What does a rigorous negative keyword management process look like at a serious SEM agency?

A serious process involves building an initial negative keyword library before campaign launch, reviewing search term reports weekly, adding negatives at account, campaign, and ad group levels, and maintaining documentation of the library over time. “We review search terms and add negatives as needed” describes a reactive process that lets wasted spend accumulate for weeks between reviews.

How should a SEM agency connect campaign performance to revenue for B2B SaaS clients?

The ideal answer involves CRM integration with HubSpot or Salesforce, offline conversion import to pass revenue data back to Google Ads, and pipeline reporting that goes beyond CPL to show cost per qualified opportunity and cost per closed-won. “We report on conversions and ROAS” is insufficient for B2B SaaS where revenue attribution requires downstream data from deals that close weeks or months after the original click.

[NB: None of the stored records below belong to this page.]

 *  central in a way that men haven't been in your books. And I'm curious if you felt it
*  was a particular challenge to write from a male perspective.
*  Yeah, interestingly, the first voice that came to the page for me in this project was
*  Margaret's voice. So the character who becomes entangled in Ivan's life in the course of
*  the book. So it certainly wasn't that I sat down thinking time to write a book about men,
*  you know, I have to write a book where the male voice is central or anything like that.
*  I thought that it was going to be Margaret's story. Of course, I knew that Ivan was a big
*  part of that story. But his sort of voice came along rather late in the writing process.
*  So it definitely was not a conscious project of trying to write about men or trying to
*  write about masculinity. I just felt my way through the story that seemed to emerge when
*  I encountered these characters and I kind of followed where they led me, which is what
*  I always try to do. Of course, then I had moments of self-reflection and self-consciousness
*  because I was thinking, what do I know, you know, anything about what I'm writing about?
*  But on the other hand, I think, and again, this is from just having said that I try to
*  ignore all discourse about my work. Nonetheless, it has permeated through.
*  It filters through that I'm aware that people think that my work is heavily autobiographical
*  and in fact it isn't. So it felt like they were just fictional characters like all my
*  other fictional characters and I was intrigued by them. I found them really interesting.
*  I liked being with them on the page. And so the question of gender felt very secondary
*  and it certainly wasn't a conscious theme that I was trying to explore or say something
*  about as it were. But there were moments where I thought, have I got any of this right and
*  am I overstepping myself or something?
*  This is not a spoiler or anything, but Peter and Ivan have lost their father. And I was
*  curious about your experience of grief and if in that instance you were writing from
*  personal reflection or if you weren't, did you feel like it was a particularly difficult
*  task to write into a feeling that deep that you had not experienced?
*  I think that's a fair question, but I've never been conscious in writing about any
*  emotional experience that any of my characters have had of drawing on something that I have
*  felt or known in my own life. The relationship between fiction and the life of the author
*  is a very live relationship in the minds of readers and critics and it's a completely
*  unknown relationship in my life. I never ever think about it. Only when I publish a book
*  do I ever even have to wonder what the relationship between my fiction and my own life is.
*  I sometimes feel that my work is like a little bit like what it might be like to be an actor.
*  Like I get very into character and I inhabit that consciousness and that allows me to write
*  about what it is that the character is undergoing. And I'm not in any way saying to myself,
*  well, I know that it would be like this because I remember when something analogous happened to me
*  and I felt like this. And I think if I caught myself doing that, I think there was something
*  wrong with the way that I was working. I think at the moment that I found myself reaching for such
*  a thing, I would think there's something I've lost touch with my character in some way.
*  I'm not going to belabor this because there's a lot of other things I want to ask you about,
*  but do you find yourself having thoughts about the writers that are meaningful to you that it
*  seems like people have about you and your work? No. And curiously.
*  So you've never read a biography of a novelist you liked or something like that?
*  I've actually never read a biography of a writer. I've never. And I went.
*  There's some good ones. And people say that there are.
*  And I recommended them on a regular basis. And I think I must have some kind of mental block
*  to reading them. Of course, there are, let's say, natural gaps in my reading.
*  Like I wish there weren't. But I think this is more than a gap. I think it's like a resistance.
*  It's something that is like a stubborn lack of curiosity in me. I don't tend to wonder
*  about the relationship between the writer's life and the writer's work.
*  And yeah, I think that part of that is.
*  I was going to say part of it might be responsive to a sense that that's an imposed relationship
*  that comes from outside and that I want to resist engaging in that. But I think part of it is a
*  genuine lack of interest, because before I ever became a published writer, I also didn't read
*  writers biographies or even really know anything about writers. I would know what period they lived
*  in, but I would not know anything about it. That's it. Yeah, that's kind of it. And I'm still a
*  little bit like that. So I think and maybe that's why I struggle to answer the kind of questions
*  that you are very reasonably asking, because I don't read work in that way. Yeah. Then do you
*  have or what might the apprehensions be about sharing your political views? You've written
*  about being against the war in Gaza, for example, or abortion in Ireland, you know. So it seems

What should a startup ask to see before signing with a SEM agency?

Ask to see an actual client reporting template before signing. If the report leads with CTR and impressions and doesn’t include pipeline contribution or revenue attribution, that’s the report you’ll receive as a client. Also ask what the first 30 days looks like — expect an account audit, conversion tracking verification, keyword research, campaign architecture documentation, and landing page review before any campaigns go live.

 

Competitive Pressure Rewards Informed Buyers

 

The best SEM agencies welcome these questions. They’ve been asked them before. They have clear answers because their process is built around them.

 

Agencies that struggle with these questions aren’t hiding incompetence — they’re revealing it. Use the answers to make a decision you won’t regret six months into a retainer.